Tekst Mikołaja Jazdona, kuratora sekcji „Filmowe portrety Wędrowców” :
Szukając nazwy dla sekcji, w której miały się znaleźć tytuły filmów opowiadających o imigrantach, uchodźcach, przybyszach, Krzysztof Piesiewicz, z którym na ten temat rozmawiałem, powiedział: – A może powinna nazywać się „Filmy o wędrowcach”, albo po prostu „Wędrowcy”? Przecież to, co oglądamy dookoła nas to początek jakiejś nowej wędrówki ludów… Dodałem słowo o portretach, bo to zawsze indywidualizuje postacie, i złożyło się to w sumie na „Filmowe portrety wędrowców”. Inne terminy, wymienione powyżej, wywołują bardzo określone skojarzenia, od razu przyporządkowują do pewnych obrazów, pojęć, sądów i opinii. Wędrowcami bywamy wszyscy. Wędrowanie, w różnej skali, łączy nas, a warto dziś tak samo jak zawsze, zwracać uwagę i podkreślać to, co ludzi łączy. Wędrówka to prawie zawsze wychodzenie z własnej bezpiecznej strefy zadomowienia na spotkanie z innymi ludźmi. Wędrowców odnajdziemy wśród bohaterów filmów patrona sokołowskiego festiwalu, Krzysztofa Kieślowskiego. W wędrówkę życia wyrusza na łódzkim dworcu kolejowym Witek Długosz z Przypadku, ale także Karol Karol z Białego, gdy pakuje się do walizy, w której przeleci z Paryża do Warszawy ukryty w luku bagażowym samolotu. Wędrowcami okazali się też bohaterowie Pierwszej miłości, odnalezieni po latach w Kanadzie przez Krzysztofa Wierzbickiego, wieloletniego współpracownika Kieślowskiego, który nakręcił o nich Horoskop w chwili, gdy szykowali swą przeprowadzkę do USA. Wspominam o tym, gdyż Pierwsza miłość także znalazła się w programie tegorocznego Hommage a Kieślowski.
Pierwszy z filmów pokazywanych w sekcji „Filmowe portrety wędrowców”, Macedończyk (2013) Petro Aleksowskiego, to zapis wyjątkowej wędrówki ojca z synem do miejsc, z których rodziców reżysera wygnała wojna.
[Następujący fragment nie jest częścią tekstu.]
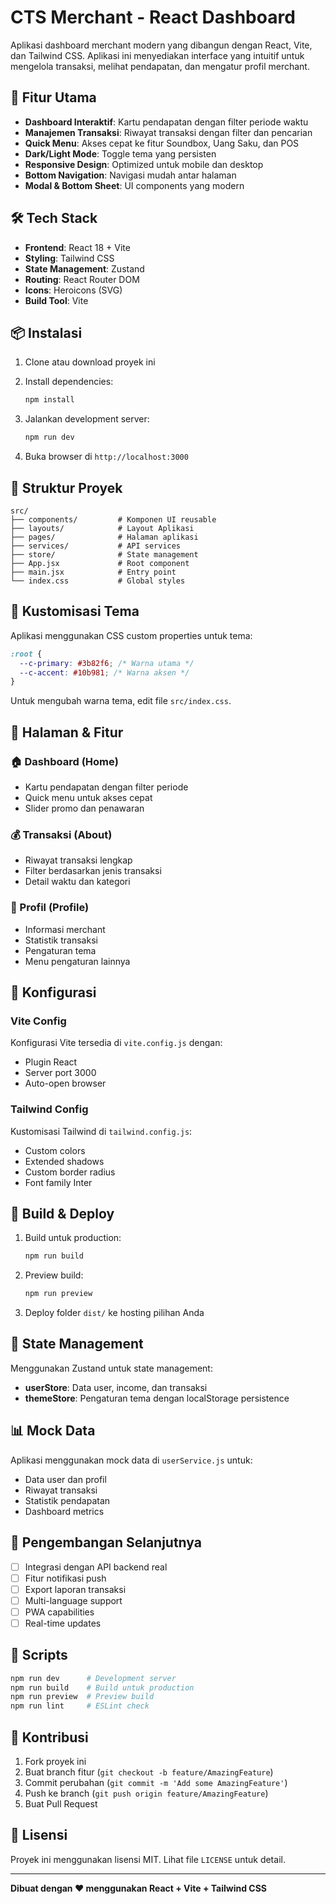# CTS Merchant - React Dashboard

Aplikasi dashboard merchant modern yang dibangun dengan React, Vite, dan Tailwind CSS. Aplikasi ini menyediakan interface yang intuitif untuk mengelola transaksi, melihat pendapatan, dan mengatur profil merchant.

## 🚀 Fitur Utama

- **Dashboard Interaktif**: Kartu pendapatan dengan filter periode waktu
- **Manajemen Transaksi**: Riwayat transaksi dengan filter dan pencarian
- **Quick Menu**: Akses cepat ke fitur Soundbox, Uang Saku, dan POS
- **Dark/Light Mode**: Toggle tema yang persisten
- **Responsive Design**: Optimized untuk mobile dan desktop
- **Bottom Navigation**: Navigasi mudah antar halaman
- **Modal & Bottom Sheet**: UI components yang modern

## 🛠️ Tech Stack

- **Frontend**: React 18 + Vite
- **Styling**: Tailwind CSS
- **State Management**: Zustand
- **Routing**: React Router DOM
- **Icons**: Heroicons (SVG)
- **Build Tool**: Vite

## 📦 Instalasi

1. Clone atau download proyek ini
2. Install dependencies:

   ```bash
   npm install
   ```

3. Jalankan development server:

   ```bash
   npm run dev
   ```

4. Buka browser di `http://localhost:3000`

## 📁 Struktur Proyek

```
src/
├── components/         # Komponen UI reusable
├── layouts/            # Layout Aplikasi
├── pages/              # Halaman aplikasi
├── services/           # API services
├── store/              # State management
├── App.jsx             # Root component
├── main.jsx            # Entry point
└── index.css           # Global styles
```

## 🎨 Kustomisasi Tema

Aplikasi menggunakan CSS custom properties untuk tema:

```css
:root {
  --c-primary: #3b82f6; /* Warna utama */
  --c-accent: #10b981; /* Warna aksen */
}
```

Untuk mengubah warna tema, edit file `src/index.css`.

## 📱 Halaman & Fitur

### 🏠 Dashboard (Home)

- Kartu pendapatan dengan filter periode
- Quick menu untuk akses cepat
- Slider promo dan penawaran

### 💰 Transaksi (About)

- Riwayat transaksi lengkap
- Filter berdasarkan jenis transaksi
- Detail waktu dan kategori

### 👤 Profil (Profile)

- Informasi merchant
- Statistik transaksi
- Pengaturan tema
- Menu pengaturan lainnya

## 🔧 Konfigurasi

### Vite Config

Konfigurasi Vite tersedia di `vite.config.js` dengan:

- Plugin React
- Server port 3000
- Auto-open browser

### Tailwind Config

Kustomisasi Tailwind di `tailwind.config.js`:

- Custom colors
- Extended shadows
- Custom border radius
- Font family Inter

## 🚀 Build & Deploy

1. Build untuk production:

   ```bash
   npm run build
   ```

2. Preview build:

   ```bash
   npm run preview
   ```

3. Deploy folder `dist/` ke hosting pilihan Anda

## 🔄 State Management

Menggunakan Zustand untuk state management:

- **userStore**: Data user, income, dan transaksi
- **themeStore**: Pengaturan tema dengan localStorage persistence

## 📊 Mock Data

Aplikasi menggunakan mock data di `userService.js` untuk:

- Data user dan profil
- Riwayat transaksi
- Statistik pendapatan
- Dashboard metrics

## 🎯 Pengembangan Selanjutnya

- [ ] Integrasi dengan API backend real
- [ ] Fitur notifikasi push
- [ ] Export laporan transaksi
- [ ] Multi-language support
- [ ] PWA capabilities
- [ ] Real-time updates

## 📄 Scripts

```bash
npm run dev      # Development server
npm run build    # Build untuk production
npm run preview  # Preview build
npm run lint     # ESLint check
```

## 🤝 Kontribusi

1. Fork proyek ini
2. Buat branch fitur (`git checkout -b feature/AmazingFeature`)
3. Commit perubahan (`git commit -m 'Add some AmazingFeature'`)
4. Push ke branch (`git push origin feature/AmazingFeature`)
5. Buat Pull Request

## 📝 Lisensi

Proyek ini menggunakan lisensi MIT. Lihat file `LICENSE` untuk detail.

---

**Dibuat dengan ❤️ menggunakan React + Vite + Tailwind CSS**
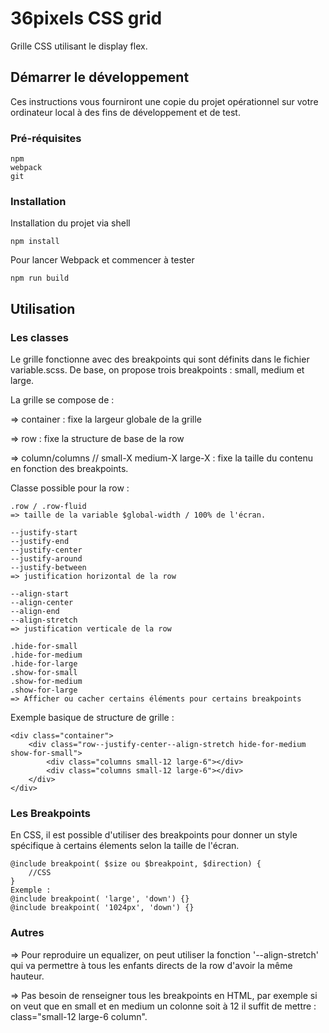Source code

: # 36pixels CSS grid

Grille CSS utilisant le display flex.

## Démarrer le développement

Ces instructions vous fourniront une copie du projet opérationnel sur votre ordinateur local à des fins de développement et de test.

### Pré-réquisites

```
npm
webpack
git
```

### Installation

Installation du projet via shell

```
npm install
```

Pour lancer Webpack et commencer à tester

```
npm run build
```

## Utilisation  

### Les classes

Le grille fonctionne avec des breakpoints qui sont définits dans le fichier variable.scss. De base, on propose trois breakpoints : small, medium et large.

La grille se compose de :

=> container : fixe la largeur globale de la grille

=> row : fixe la structure de base de la row

=> column/columns // small-X medium-X large-X : fixe la taille du contenu en fonction des breakpoints.

Classe possible pour la row :
```
.row / .row-fluid
=> taille de la variable $global-width / 100% de l'écran.

--justify-start
--justify-end
--justify-center
--justify-around
--justify-between
=> justification horizontal de la row

--align-start
--align-center
--align-end
--align-stretch
=> justification verticale de la row

.hide-for-small
.hide-for-medium
.hide-for-large
.show-for-small
.show-for-medium
.show-for-large
=> Afficher ou cacher certains éléments pour certains breakpoints
```

Exemple basique de structure de grille :
```
<div class="container">
    <div class="row--justify-center--align-stretch hide-for-medium show-for-small">
        <div class="columns small-12 large-6"></div>
        <div class="columns small-12 large-6"></div>
    </div>
</div>
```

### Les Breakpoints

En CSS, il est possible d'utiliser des breakpoints pour donner un style spécifique à certains élements selon la taille de l'écran.

```
@include breakpoint( $size ou $breakpoint, $direction) {
    //CSS
}
Exemple :
@include breakpoint( 'large', 'down') {}
@include breakpoint( '1024px', 'down') {}
```

### Autres

=> Pour reproduire un equalizer, on peut utiliser la fonction '--align-stretch' qui va permettre à tous les enfants directs de la row d'avoir la même hauteur.

=> Pas besoin de renseigner tous les breakpoints en HTML, par exemple si on veut que en small et en medium un colonne soit à 12 il suffit de mettre : class="small-12 large-6 column".
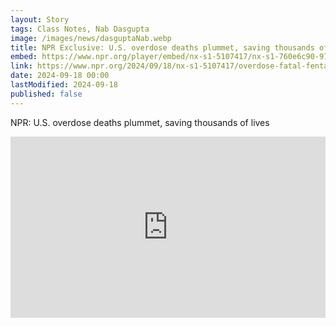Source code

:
 ```yaml
---
layout: Story
tags: Class Notes, Nab Dasgupta
image: /images/news/dasguptaNab.webp
title: NPR Exclusive: U.S. overdose deaths plummet, saving thousands of lives
embed: https://www.npr.org/player/embed/nx-s1-5107417/nx-s1-760e6c90-970f-44ef-8744-0a2d15a1e68b
link: https://www.npr.org/2024/09/18/nx-s1-5107417/overdose-fatal-fentanyl-death-opioid
date: 2024-09-18 00:00
lastModified: 2024-09-18
published: false
---
```


NPR: U.S. overdose deaths plummet, saving thousands of lives
<iframe src="https://www.npr.org/player/embed/nx-s1-5107417/nx-s1-760e6c90-970f-44ef-8744-0a2d15a1e68b" width="100%" height="290" frameborder="0" scrolling="no" title="NPR embedded audio player"></iframe>
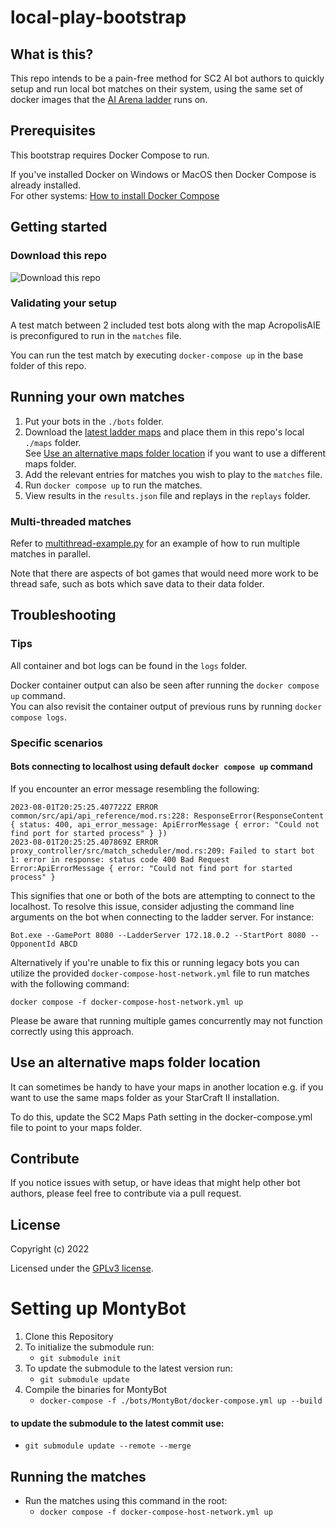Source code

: # local-play-bootstrap

## What is this?

This repo intends to be a pain-free method for SC2 AI bot authors to quickly setup and run local bot matches on their system, using the same set of docker images that the [AI Arena ladder](https://aiarena.net) runs on.

## Prerequisites

This bootstrap requires Docker Compose to run.

If you've installed Docker on Windows or MacOS then Docker Compose is already installed.  
For other systems: [How to install Docker Compose](https://docs.docker.com/compose/install/)

## Getting started

### Download this repo

![Download this repo](img/download.png)

### Validating your setup

A test match between 2 included test bots along with the map AcropolisAIE is preconfigured to run in the `matches` file.

You can run the test match by executing `docker-compose up` in the base folder of this repo.

## Running your own matches

1. Put your bots in the `./bots` folder.
2. Download the [latest ladder maps](https://aiarena.net//wiki/maps/#wiki-toc-current-map-pool) and place them in this repo's local `./maps` folder.  
   See [Use an alternative maps folder location](#use-an-alternative-maps-folder-location) if you want to use a different maps folder.
3. Add the relevant entries for matches you wish to play to the `matches` file.
4. Run `docker compose up` to run the matches.
5. View results in the `results.json` file and replays in the `replays` folder.

### Multi-threaded matches

Refer to [multithread-example.py](./multithread-example.py) for an example of how to run multiple matches in parallel.

Note that there are aspects of bot games that would need more work to be thread safe,
such as bots which save data to their data folder.

## Troubleshooting

### Tips

All container and bot logs can be found in the `logs` folder.

Docker container output can also be seen after running the `docker compose up` command.  
You can also revisit the container output of previous runs by running `docker compose logs`.

### Specific scenarios

#### Bots connecting to localhost using default `docker compose up` command

If you encounter an error message resembling the following:

```
2023-08-01T20:25:25.407722Z ERROR common/src/api/api_reference/mod.rs:228: ResponseError(ResponseContent { status: 400, api_error_message: ApiErrorMessage { error: "Could not find port for started process" } })
2023-08-01T20:25:25.407869Z ERROR proxy_controller/src/match_scheduler/mod.rs:209: Failed to start bot 1: error in response: status code 400 Bad Request
Error:ApiErrorMessage { error: "Could not find port for started process" }
```

This signifies that one or both of the bots are attempting to connect to the localhost.
To resolve this issue, consider adjusting the command line arguments on the bot when
connecting to the ladder server.
For instance:

`Bot.exe --GamePort 8080 --LadderServer 172.18.0.2 --StartPort 8080 --OpponentId ABCD`

Alternatively if you're unable to fix this or running legacy bots you can utilize the
provided `docker-compose-host-network.yml` file to run matches with the following command:

`docker compose -f docker-compose-host-network.yml up`

Please be aware that running multiple games concurrently may not function correctly using this approach.

## Use an alternative maps folder location

It can sometimes be handy to have your maps in another location e.g. if you want to use the same maps folder as your StarCraft II installation.

To do this, update the SC2 Maps Path setting in the docker-compose.yml file to point to your maps folder.

## Contribute

If you notice issues with setup, or have ideas that might help other bot authors, please feel free to contribute via a pull request.

## License

Copyright (c) 2022

Licensed under the [GPLv3 license](LICENSE).

# Setting up MontyBot

1. Clone this Repository
2. To initialize the submodule run:
   - `git submodule init`
3. To update the submodule to the latest version run:
   - `git submodule update`
4. Compile the binaries for MontyBot
   - `docker-compose -f ./bots/MontyBot/docker-compose.yml up --build`

#### to update the submodule to the latest commit use:

- `git submodule update --remote --merge`

## Running the matches

- Run the matches using this command in the root:
  - `docker compose -f docker-compose-host-network.yml up`
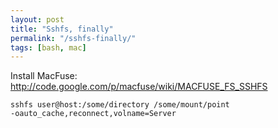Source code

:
 ```yaml
---
layout: post
title: "Sshfs, finally"
permalink: "/sshfs-finally/"
tags: [bash, mac]
---
```


Install MacFuse: <a href="http://code.google.com/p/macfuse/wiki/MACFUSE_FS_SSHFS">http://code.google.com/p/macfuse/wiki/MACFUSE_FS_SSHFS</a>

<code>sshfs user@host:/some/directory /some/mount/point -oauto_cache,reconnect,volname=Server</code>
Zamiast ujawniać w szczegółach opowiada ten wyjątkowy, pokazywany na całym świecie film, przywołam w tym miejscu słowa z okładki głośnej książki Dionisiosa Sturisa Nowe życie. Jak Polacy pomogli uchodźcom z Grecji (Warszawa 2017), niech one stanowią pewne wprowadzenie do tego seansu i spotkania z reżyserem: „Jest rok 1948. Zdewastowana wojenną pożogą Polska mozolnie próbuje się odbudować. Bieda aż piszczy, niemal wszyscy cierpią niedostatek, a mimo to na zaproszenie ówczesnych władz do kraju przybywa 3934 greckich i macedońskich dzieci, w tym wiele sierot – to najmłodsze ofiary trwającej w Grecji wojny domowej. Rok później Polska przyjmuje także tysiące inwalidów wojennych, dla których otwiera specjalny szpital, i tysiące weteranów, którym ofiaruje dach nad głową i pracę. Przybysze z Grecji nigdy wcześniej nie słyszeli o Polsce, nie znali języka, a bez problemu się tu zadomowili i zostali na wiele lat.” Film Aleksowskiego to także opowieść o goryczy wygnania. Inaczej „nastrojony” jest film Michała Sulimy Stroiciel Himalajów (2018), przepojony muzyką dokument o współczesnym Fitzcarraldo, jak można określić jednego z głównych bohaterów tego niezwykłego obrazu, który przywodzi skojarzenia ze słynnym dziełem Wernera Herzoga. Za tą opowieścią o wędrówce w góry z fortepianem dla uczniów z małej wiejskiej szkoły kryje się poruszające świadectwo drogi ku drugiemu człowiekowi, w jaką rzadko wybierają się ludzie z opływającego w dostatki świata, do którego i my przynależymy. Film ten będzie nas w tym roku zmuszał do namysłu nie tylko nad tymi, którzy wędrują do nas, ale także do postawienia pytania o tych, którzy czekają na nasze przybycie z tym, czym możemy i powinniśmy się dzielić.